I am going to redesign of a web site which has about 5 different css files declared in each page.

HTML code is also not very clean and I wonder if any of you can suggest some solutions to analyze for me.

First of all, I need to understand the hierarchy of the div's in the HTML code. Is there any tool available to draw simple diagrams to show the parenthood relations of the divs?

Also I will appreciate if you can suggest some other tools or techniques to easily understand the CSS jam here. For example a simple tool to report what attributes are set (by which css file) for each individual div and class.

7 answers

2
points
This was chosen as the best answer

Firefox + Firebug is what you're after.

Firebug is a web developer extension (plugin) for the Firefox web brower that allows you to "edit, debug, and monitor CSS, HTML, and JavaScript live in any web page".

You can see the document HTML structure and select any item on the page, or within the structure view and see the CSS applied to it (and which CSS file it comes from).

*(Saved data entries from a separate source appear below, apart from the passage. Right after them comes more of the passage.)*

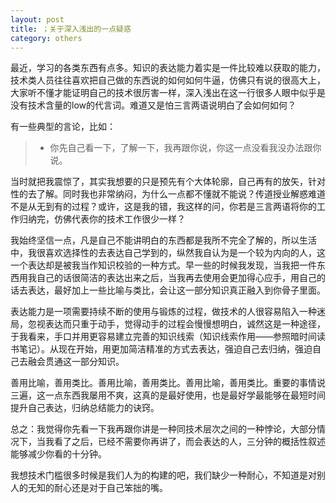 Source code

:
 ```yaml
---
layout: post
title: ；关于深入浅出的一点疑惑
category: others
---
```


最近，学习的各类东西有点多。知识的表达能力着实是一件比较难以获取的能力，技术类人员往往喜欢把自己做的东西说的如何如何牛逼，仿佛只有说的很高大上，大家听不懂才能证明自己的技术很厉害一样，深入浅出在这一行很多人眼中似乎是没有技术含量的low的代言词。难道又是怕三言两语说明白了会如何如何？

有一些典型的言论，比如：

>* 你先自己看一下，了解一下，我再跟你说，你这一点没看我没办法跟你说。

当时就把我震惊了，其实我想要的只是预先有个大体轮廓，自己再有的放矢，针对性的去了解。同时我也非常纳闷，为什么一点都不懂就不能说？传道授业解惑难道不是从无到有的过程？或许，这是我的错，我这样的问，你若是三言两语将你的工作归纳完，仿佛代表你的技术工作很少一样？

我始终坚信一点，凡是自己不能讲明白的东西都是我所不完全了解的，所以生活中，我很喜欢选择性的去表达自己学到的，纵然我自认为是一个较为内向的人，这一个表达却是被我当作知识校验的一种方式。早一些的时候我发现，当我把一件东西用我自己的话很简洁的表达出来之后，当我再去使用会更加得心应手，用自己的话去表达，最好加上一些比喻与类比，会让这一部分知识真正融入到你骨子里面。

表达能力是一项需要持续不断的使用与锻炼的过程，做技术的人很容易陷入一种迷局，忽视表达而只重于动手，觉得动手的过程会慢慢想明白，诚然这是一种途径，于我看来，手口并用更容易建立完善的知识线索（知识线索作用——参照暗时间读书笔记）。从现在开始，用更加简洁精准的方式去表达，强迫自己去归纳，强迫自己去融会贯通这一部分知识。

善用比喻，善用类比。善用比喻，善用类比。善用比喻，善用类比。重要的事情说三遍，这一点东西我屡用不爽，这真的是最好使用，也是最好学最能够在最短时间提升自己表达，归纳总结能力的诀窍。

总之：我觉得你先看一下我再跟你讲是一种同技术层次之间的一种悖论，大部分情况下，当我看了之后，已经不需要你再讲了，而会表达的人，三分钟的概括性叙述能够减少你看的十分钟。

我想技术门槛很多时候是我们人为的构建的吧，我们缺少一种耐心，不知道是对别人的无知的耐心还是对于自己笨拙的嘴。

Firefox: http://getfirefox.com

Firebug: http://getfirebug.com

Screen shot of the Firebug inspector:

alt text

Answered over 7 years ago by Ian Hill
5
points

Google Chrome, Safari, Firefox and Opera all have excellent DOM inspectors - Chrome's and Safari's are built in, there are a range of extensions for Firefox (Firebug is most popular) and Opera's Dragonfly downloads on demand. Personally I find Dragonfly the most useful.

If you are looking for an application which searches for unused styles on a site, Topstyle (which I no longer use) had that functionality.

Answered over 7 years ago by Richard Grevers
4
points

you might also like the firefox plugin 'View Source Chart':

alt text

which you can get from here: http://jennifermadden.com/scripts/ViewRenderedSource.html

Answered over 7 years ago by Tony Crockford
  • Voted up because I haven't seen this tool before Andy Ford over 7 years ago
3
points

If you're on a Mac, Xyle scope is an excellent tool for "disassembling" and "style-hunting" a layout.

Answered over 7 years ago by Chriztian Steinmeier
3
points

Probably the best standalone CSS application on the Mac is the award-winning CSSEdit by MacRabbit. That said, it's not free, and as Richard stated above, there are many DOM and Style Inspectors available in-browser and for free.

Your best bet is try try several out and find one that fits your workflow!

Answered over 7 years ago by Jeremy Orion
  • CSSEdit is well worth buying - it paid for itself in the first hour for me, and I use it constantly while designing a web site. Kendall Lister over 7 years ago
3
points

The Firebug extension for Firefox shows the hierarchy in a tree like structure and gives you info about applied styles of any highlighted element (through the Inspect function). It shows you from which stylesheet and row the rule comes frome, and all inheritance and cascading effects.

It does not support exporting reports and stuff though.

The Web Developer Toolbar has some useful analyzing functions as well, like outlining all the headlines of the document, showing depth (topographic information) and stack levels. You can also highlight/outline custom elements on the page. Using the "Persist Features" setting you save the current analytic settings when navigating around the site.

Answered over 7 years ago by Jens Hedqvist
1
point

Opera Developer Tools or Dragonfly is great and allows you to select an element on a page and see the computed style along with the custom styles. It is also a great JavaScript debugger and it comes with Opera, no extra installs/downloads.